§ **THE PROBLEM**
Only the lines that include "remark" should be copied from the data below.

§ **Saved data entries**
┄┄┄┄┄┄
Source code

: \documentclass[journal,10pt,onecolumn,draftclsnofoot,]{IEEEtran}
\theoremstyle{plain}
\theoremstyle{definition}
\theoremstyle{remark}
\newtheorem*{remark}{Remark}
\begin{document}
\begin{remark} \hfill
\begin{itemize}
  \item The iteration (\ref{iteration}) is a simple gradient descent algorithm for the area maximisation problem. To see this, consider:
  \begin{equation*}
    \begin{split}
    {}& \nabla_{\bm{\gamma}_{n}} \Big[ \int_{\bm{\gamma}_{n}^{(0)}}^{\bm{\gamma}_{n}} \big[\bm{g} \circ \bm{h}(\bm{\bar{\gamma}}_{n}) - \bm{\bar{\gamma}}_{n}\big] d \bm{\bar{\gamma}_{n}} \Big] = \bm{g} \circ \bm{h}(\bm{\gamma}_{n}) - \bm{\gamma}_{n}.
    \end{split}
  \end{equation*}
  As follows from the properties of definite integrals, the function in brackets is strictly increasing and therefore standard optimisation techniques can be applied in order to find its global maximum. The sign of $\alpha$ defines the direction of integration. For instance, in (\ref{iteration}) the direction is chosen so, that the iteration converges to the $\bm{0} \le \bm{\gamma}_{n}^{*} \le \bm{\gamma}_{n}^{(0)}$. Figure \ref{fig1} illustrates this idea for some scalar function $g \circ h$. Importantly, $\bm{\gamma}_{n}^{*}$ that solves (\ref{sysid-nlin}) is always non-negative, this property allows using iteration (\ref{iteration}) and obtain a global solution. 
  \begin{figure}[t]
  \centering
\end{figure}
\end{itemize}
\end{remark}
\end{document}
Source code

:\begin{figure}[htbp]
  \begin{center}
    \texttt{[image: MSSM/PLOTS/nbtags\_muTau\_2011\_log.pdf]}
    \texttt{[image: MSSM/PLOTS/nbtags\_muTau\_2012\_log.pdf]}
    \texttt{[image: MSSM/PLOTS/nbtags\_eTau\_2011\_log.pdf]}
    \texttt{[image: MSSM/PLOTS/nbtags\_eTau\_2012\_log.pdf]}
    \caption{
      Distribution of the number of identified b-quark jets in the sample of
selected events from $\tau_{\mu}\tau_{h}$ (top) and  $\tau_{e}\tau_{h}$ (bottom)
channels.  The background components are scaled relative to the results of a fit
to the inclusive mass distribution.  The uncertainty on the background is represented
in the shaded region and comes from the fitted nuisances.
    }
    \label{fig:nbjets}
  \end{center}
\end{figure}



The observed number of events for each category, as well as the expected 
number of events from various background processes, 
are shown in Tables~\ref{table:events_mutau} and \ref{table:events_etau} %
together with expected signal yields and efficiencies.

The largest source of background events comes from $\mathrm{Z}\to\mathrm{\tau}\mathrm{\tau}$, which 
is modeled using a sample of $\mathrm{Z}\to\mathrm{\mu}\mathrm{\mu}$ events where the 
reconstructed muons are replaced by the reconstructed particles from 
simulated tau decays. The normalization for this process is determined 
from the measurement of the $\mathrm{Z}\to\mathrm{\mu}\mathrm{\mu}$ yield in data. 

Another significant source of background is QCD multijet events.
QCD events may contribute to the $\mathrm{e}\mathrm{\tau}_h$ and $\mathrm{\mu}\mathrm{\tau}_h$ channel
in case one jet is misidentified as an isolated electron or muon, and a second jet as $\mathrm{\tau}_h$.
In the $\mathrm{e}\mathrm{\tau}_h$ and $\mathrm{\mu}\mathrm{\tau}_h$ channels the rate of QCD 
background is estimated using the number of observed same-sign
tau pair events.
┄┄┄┄┄┄
§ **SOLUTION FOR THIS TASK**
\theoremstyle{remark}
\newtheorem*{remark}{Remark}
\begin{remark} \hfill
\end{remark}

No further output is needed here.